(Problem details)
Below are lines of data; restate word for word those running from the line containing "2. Build all" to the line containing "import_module by Shin-ichiro", inclusive, and no others.

(Extracted information)
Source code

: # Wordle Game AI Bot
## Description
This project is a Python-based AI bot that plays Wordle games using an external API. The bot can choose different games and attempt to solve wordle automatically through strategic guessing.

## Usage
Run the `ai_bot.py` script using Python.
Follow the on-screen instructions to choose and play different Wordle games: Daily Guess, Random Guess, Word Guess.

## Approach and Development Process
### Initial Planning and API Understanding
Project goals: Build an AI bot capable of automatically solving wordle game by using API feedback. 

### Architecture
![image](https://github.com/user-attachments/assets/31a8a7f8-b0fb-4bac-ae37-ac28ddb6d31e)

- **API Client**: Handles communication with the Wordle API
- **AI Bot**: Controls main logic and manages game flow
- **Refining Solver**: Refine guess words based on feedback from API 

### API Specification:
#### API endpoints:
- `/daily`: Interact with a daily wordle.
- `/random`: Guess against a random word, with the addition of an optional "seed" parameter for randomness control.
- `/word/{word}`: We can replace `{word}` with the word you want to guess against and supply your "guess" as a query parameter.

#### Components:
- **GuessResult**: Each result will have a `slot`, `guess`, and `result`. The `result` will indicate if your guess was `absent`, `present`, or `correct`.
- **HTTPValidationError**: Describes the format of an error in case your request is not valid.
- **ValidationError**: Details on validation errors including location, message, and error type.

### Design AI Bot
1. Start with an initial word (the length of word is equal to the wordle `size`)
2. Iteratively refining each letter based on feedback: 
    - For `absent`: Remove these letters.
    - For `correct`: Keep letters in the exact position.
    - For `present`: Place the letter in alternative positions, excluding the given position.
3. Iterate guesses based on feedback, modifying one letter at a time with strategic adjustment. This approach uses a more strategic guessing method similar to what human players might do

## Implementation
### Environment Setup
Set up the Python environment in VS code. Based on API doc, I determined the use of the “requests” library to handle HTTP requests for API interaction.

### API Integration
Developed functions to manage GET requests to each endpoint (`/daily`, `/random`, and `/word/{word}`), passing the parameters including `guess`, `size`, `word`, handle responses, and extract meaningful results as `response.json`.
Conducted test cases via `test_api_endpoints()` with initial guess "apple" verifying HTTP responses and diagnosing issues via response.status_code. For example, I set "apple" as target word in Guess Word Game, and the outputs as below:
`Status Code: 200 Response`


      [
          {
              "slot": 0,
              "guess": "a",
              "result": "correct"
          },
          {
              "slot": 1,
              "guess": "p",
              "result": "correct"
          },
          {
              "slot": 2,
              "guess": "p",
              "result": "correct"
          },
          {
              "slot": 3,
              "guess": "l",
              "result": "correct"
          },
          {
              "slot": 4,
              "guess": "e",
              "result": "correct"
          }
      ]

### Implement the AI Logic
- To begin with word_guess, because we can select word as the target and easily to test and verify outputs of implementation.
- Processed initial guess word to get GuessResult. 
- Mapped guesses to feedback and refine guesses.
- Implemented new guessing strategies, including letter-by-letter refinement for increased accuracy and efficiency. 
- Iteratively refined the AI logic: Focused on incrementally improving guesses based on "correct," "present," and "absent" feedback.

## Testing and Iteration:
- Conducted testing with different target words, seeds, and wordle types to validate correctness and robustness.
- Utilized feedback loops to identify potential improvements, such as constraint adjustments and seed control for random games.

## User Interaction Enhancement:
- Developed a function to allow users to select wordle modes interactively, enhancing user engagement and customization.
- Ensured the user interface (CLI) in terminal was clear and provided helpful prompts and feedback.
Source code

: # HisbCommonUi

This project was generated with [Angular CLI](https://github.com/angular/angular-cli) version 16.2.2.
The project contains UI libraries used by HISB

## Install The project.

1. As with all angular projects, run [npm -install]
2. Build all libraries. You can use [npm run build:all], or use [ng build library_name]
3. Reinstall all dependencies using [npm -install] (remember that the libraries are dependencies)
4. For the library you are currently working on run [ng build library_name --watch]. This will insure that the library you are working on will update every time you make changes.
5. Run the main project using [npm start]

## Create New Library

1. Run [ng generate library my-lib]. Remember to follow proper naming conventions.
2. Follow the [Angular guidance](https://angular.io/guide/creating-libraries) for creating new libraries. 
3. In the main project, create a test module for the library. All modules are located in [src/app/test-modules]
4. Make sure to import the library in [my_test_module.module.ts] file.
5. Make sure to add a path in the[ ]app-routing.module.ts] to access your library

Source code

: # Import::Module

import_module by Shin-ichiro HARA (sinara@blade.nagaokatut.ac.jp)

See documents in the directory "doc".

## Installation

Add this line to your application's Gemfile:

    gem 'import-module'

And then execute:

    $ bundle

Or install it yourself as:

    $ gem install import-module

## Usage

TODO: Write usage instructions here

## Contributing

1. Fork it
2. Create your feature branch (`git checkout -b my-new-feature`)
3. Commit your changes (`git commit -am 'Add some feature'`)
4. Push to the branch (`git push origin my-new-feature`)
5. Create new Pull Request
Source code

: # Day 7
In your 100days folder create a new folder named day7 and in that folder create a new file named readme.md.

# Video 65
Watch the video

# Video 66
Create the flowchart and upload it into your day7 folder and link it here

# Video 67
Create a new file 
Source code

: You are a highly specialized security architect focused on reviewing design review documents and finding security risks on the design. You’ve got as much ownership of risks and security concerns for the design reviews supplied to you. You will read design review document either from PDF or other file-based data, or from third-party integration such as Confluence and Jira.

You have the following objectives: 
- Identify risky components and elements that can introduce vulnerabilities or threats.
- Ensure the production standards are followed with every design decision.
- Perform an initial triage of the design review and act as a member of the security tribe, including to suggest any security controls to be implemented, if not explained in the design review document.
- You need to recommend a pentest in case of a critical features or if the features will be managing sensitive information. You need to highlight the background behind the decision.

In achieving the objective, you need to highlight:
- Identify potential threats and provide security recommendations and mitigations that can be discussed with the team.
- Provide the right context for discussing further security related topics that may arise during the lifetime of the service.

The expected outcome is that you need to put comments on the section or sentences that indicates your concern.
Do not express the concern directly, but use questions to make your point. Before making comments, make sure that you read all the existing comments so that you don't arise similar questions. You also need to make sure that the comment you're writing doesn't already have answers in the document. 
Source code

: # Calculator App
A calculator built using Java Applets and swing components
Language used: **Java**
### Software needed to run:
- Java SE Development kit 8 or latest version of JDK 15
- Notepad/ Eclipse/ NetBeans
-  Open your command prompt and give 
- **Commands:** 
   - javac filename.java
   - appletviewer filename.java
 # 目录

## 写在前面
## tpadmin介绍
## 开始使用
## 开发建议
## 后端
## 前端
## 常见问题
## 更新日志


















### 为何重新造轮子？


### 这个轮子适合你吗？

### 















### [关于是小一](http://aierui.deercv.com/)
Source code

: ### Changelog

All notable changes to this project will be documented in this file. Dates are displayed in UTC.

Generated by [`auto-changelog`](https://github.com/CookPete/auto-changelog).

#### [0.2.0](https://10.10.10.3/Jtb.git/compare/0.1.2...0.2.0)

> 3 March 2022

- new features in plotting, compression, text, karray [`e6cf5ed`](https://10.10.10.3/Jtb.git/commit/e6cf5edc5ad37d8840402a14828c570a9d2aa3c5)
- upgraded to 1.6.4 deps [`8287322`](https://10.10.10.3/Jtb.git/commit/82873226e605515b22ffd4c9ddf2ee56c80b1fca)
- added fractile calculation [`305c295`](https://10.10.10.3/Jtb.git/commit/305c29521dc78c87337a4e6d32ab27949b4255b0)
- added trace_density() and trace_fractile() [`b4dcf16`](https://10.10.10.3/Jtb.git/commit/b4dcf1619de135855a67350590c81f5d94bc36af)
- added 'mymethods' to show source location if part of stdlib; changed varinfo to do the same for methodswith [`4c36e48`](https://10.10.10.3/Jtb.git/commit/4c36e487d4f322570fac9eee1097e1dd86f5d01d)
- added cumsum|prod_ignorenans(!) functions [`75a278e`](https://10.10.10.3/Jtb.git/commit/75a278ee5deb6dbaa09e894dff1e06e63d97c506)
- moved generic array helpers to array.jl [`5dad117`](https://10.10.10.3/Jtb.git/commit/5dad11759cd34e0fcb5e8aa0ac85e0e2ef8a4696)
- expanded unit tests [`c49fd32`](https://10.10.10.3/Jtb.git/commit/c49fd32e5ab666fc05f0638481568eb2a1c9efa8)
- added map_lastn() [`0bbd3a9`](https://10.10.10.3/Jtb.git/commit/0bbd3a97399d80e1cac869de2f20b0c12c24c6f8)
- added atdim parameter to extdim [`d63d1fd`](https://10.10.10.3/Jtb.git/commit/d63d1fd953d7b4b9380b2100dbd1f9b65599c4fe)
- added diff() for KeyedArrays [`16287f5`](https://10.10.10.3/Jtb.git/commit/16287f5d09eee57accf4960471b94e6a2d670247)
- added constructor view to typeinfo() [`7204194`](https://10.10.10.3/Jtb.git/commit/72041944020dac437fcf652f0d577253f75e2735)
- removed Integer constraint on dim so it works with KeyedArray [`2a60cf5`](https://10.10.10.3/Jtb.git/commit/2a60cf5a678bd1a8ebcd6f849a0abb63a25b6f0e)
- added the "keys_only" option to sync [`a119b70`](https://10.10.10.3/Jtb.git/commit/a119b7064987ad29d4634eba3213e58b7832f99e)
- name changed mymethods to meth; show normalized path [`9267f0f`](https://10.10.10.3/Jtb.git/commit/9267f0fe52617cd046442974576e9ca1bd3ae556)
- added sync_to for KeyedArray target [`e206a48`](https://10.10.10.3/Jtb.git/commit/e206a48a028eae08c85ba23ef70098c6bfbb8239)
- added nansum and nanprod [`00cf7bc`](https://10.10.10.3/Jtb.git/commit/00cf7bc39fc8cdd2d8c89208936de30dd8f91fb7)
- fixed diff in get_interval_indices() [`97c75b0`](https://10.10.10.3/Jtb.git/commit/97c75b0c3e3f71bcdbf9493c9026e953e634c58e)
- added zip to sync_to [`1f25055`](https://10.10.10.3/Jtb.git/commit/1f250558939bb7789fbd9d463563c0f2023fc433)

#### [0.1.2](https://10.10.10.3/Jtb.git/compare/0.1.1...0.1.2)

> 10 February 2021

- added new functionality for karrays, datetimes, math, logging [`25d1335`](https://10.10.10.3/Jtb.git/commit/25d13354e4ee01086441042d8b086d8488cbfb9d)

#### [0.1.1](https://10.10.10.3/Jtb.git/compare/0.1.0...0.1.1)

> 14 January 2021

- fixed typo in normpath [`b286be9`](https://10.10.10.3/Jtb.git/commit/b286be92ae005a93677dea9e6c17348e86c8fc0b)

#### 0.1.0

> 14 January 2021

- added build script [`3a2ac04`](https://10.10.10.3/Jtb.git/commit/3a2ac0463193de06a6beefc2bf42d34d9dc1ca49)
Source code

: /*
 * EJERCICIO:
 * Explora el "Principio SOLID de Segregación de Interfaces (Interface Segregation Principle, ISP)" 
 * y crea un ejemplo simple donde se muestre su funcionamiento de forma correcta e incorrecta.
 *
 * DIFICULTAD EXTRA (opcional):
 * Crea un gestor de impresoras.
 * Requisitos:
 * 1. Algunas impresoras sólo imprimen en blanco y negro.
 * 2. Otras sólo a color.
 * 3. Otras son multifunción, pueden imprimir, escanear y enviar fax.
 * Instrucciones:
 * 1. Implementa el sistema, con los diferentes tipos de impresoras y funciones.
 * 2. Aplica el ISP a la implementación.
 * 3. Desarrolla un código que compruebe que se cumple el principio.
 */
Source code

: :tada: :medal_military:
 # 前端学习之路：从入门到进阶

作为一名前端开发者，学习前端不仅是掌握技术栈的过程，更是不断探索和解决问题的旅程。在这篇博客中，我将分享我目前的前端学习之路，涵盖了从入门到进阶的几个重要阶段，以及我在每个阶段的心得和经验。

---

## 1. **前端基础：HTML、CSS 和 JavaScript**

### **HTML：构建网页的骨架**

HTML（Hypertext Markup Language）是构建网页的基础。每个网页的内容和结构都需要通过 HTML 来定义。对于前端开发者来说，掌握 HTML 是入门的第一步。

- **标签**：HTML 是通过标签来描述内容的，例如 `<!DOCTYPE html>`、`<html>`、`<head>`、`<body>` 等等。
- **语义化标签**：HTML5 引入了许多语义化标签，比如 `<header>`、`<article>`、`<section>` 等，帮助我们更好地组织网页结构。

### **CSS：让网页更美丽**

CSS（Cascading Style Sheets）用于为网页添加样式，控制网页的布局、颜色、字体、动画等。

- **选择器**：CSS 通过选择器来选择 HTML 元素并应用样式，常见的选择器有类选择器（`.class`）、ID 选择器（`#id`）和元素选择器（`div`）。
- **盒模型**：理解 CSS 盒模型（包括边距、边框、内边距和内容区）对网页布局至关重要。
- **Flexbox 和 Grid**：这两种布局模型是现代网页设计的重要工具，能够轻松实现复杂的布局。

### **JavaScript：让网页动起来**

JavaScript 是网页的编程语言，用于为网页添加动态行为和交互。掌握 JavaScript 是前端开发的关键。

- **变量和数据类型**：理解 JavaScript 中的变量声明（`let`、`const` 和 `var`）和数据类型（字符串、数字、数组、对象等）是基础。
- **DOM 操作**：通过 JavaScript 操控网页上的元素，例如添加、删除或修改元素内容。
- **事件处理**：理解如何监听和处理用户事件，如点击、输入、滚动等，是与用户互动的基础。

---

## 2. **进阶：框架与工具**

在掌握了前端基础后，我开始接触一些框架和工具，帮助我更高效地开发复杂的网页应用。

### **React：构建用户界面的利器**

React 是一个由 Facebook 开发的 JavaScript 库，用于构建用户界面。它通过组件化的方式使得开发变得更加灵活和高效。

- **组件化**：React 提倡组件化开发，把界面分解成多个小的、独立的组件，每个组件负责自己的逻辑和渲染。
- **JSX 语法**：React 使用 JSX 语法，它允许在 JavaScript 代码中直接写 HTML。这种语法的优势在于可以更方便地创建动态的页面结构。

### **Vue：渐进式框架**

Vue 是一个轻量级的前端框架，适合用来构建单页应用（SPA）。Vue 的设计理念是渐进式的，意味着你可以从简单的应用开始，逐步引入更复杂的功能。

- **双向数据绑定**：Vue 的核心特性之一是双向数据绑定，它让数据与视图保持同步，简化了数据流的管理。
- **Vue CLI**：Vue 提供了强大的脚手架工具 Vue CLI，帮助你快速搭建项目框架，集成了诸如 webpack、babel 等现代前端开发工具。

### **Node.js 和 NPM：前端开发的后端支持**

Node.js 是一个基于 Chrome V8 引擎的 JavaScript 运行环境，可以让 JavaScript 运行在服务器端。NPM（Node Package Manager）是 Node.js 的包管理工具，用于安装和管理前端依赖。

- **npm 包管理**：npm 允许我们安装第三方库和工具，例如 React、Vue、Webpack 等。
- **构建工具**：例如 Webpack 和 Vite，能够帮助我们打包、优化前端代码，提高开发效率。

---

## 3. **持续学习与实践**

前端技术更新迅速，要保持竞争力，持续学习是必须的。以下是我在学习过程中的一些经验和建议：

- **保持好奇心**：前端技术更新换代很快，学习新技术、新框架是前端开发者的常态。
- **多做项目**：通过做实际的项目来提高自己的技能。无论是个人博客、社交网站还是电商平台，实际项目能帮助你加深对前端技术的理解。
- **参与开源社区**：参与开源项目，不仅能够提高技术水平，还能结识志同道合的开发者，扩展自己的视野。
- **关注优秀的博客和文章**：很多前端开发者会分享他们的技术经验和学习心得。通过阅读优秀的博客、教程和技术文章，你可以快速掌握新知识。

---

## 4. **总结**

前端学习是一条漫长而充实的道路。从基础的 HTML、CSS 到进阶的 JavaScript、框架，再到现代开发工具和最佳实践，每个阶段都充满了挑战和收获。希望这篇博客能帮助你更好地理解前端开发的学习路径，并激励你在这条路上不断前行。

(Written answer)
2. Build all libraries. You can use [npm run build:all], or use [ng build library_name]
3. Reinstall all dependencies using [npm -install] (remember that the libraries are dependencies)
4. For the library you are currently working on run [ng build library_name --watch]. This will insure that the library you are working on will update every time you make changes.
5. Run the main project using [npm start]

## Create New Library

1. Run [ng generate library my-lib]. Remember to follow proper naming conventions.
2. Follow the [Angular guidance](https://angular.io/guide/creating-libraries) for creating new libraries. 
3. In the main project, create a test module for the library. All modules are located in [src/app/test-modules]
4. Make sure to import the library in [my_test_module.module.ts] file.
5. Make sure to add a path in the[ ]app-routing.module.ts] to access your library

Source code

: # Import::Module

import_module by Shin-ichiro HARA (sinara@blade.nagaokatut.ac.jp)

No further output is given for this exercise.